De facto death duty confirmation

As many will have seen, the lead article in Friday’s Financial Review confirmed that, as far as the Tax Office is concerned, payments made by a super fund, following the death of a member, will be subject to (at least) a 10% capital gains tax bill.

Tax is payable in these circumstances on the difference between the market value of the underlying assets of the fund and the cost base.

While some advisers have tried to adopt approaches to get around what is effectively a death duty, the conservative view as to the likely ATO approach has now been confirmed beyond doubt.

Depending on the exact circumstances of a client, there are still mechanisms to significantly reduce and/or eliminate the capital gains tax liability that might otherwise be triggered on the death of a fund member, however the announcement by the Tax Office further underlines the importance of ensuring a comprehensive, integrated and up-to-date estate plan.

For those interested in reading the full draft ruling, a link is set out below.

Until next week.

Monday, July 18, 2011

Small i Income

A number of posts over the last 18 months have touched on various aspects of the Bamford decision.

One issue that comes up more frequently than otherwise might be assumed is the way in which the word 'income' is used throughout a trust deed.

At times we have seen in deeds a definition of ‘Income’ and the word defined is mentioned in the definition section in a capitalised sense – that is the word income will start with a capital I.

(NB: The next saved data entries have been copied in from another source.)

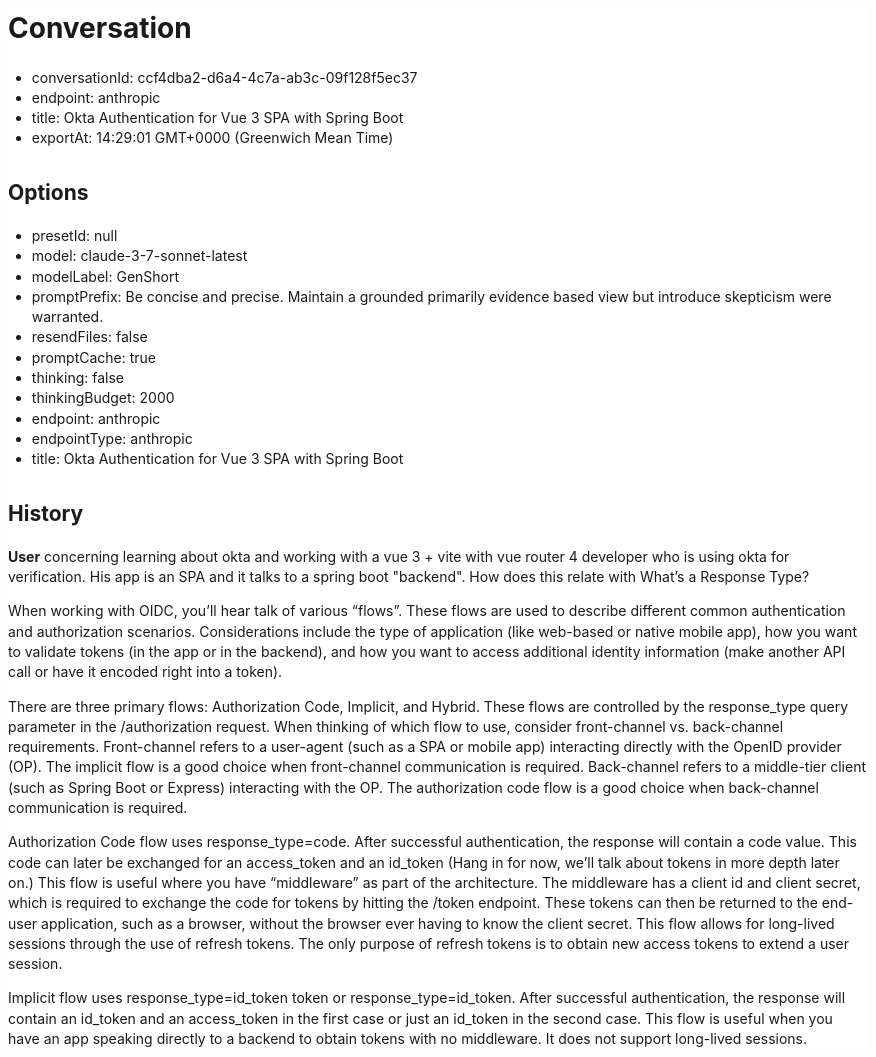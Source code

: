 # Conversation
- conversationId: ccf4dba2-d6a4-4c7a-ab3c-09f128f5ec37
- endpoint: anthropic
- title: Okta Authentication for Vue 3 SPA with Spring Boot
- exportAt: 14:29:01 GMT+0000 (Greenwich Mean Time)

## Options
- presetId: null
- model: claude-3-7-sonnet-latest
- modelLabel: GenShort
- promptPrefix: Be concise and precise.  Maintain a grounded primarily evidence based view but introduce skepticism were warranted.
- resendFiles: false
- promptCache: true
- thinking: false
- thinkingBudget: 2000
- endpoint: anthropic
- endpointType: anthropic
- title: Okta Authentication for Vue 3 SPA with Spring Boot

## History
**User**
concerning learning about okta and working with a vue 3 + vite with vue router 4 developer who is using okta for verification.  His app is an SPA and it talks to a spring boot "backend".  How does this relate with What’s a Response Type?

When working with OIDC, you’ll hear talk of various “flows”. These flows are used to describe different common authentication and authorization scenarios. Considerations include the type of application (like web-based or native mobile app), how you want to validate tokens (in the app or in the backend), and how you want to access additional identity information (make another API call or have it encoded right into a token).

There are three primary flows: Authorization Code, Implicit, and Hybrid. These flows are controlled by the response_type query parameter in the /authorization request. When thinking of which flow to use, consider front-channel vs. back-channel requirements. Front-channel refers to a user-agent (such as a SPA or mobile app) interacting directly with the OpenID provider (OP). The implicit flow is a good choice when front-channel communication is required. Back-channel refers to a middle-tier client (such as Spring Boot or Express) interacting with the OP. The authorization code flow is a good choice when back-channel communication is required.

Authorization Code flow uses response_type=code. After successful authentication, the response will contain a code value. This code can later be exchanged for an access_token and an id_token (Hang in for now, we’ll talk about tokens in more depth later on.) This flow is useful where you have “middleware” as part of the architecture. The middleware has a client id and client secret, which is required to exchange the code for tokens by hitting the /token endpoint. These tokens can then be returned to the end-user application, such as a browser, without the browser ever having to know the client secret. This flow allows for long-lived sessions through the use of refresh tokens. The only purpose of refresh tokens is to obtain new access tokens to extend a user session.

Implicit flow uses response_type=id_token token or response_type=id_token. After successful authentication, the response will contain an id_token and an access_token in the first case or just an id_token in the second case. This flow is useful when you have an app speaking directly to a backend to obtain tokens with no middleware. It does not support long-lived sessions.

When reference is then had however to the distribution of income provisions, the deed drafter has not in fact used the 'big I' income definition, but rather has simply referred to 'small i' income. This will generally mean that the defined term will not apply and ‘income’ (for the purposes of the relevant clause) will simply have its ordinary meaning.

Obviously, there are a number of potentially complex trust and tax law interpretation issues that can arise in this regard. This said, it is arguably going to be quite clear what position the Tax Office will take to the extent a trustee has misunderstood the trust deed, particularly given the recently released trust distribution legislation.

Until next week.

Monday, July 11, 2011

Lineal descendant trusts post Bamford

As touched on in a recent post, often 'lineal descendant trusts' will adopt a 'hybrid' approach whereby:

1) The capital is protected for lineal descendants.

2) The income may be distributed to a wide range of potential beneficiaries (including non lineal descendants).

We have seen a number of instances lately where trusts that were originally prepared along the lines outlined above where, following Bamford on the recent Government legislation concerning streaming, the client was wanting to redefine income and in particular allow capital gains to form part of the net income of the trust. While (as is the case in many of these areas) there are a number of competing arguments, there is a real risk that this kind of amendment to a 'hybrid' lineal descendant trust would amount to a resettlement for tax purposes.

For regular readers, you will recall that an earlier posting specifically mentions the Tax Office’s Statement of Principles and provides a link to that document.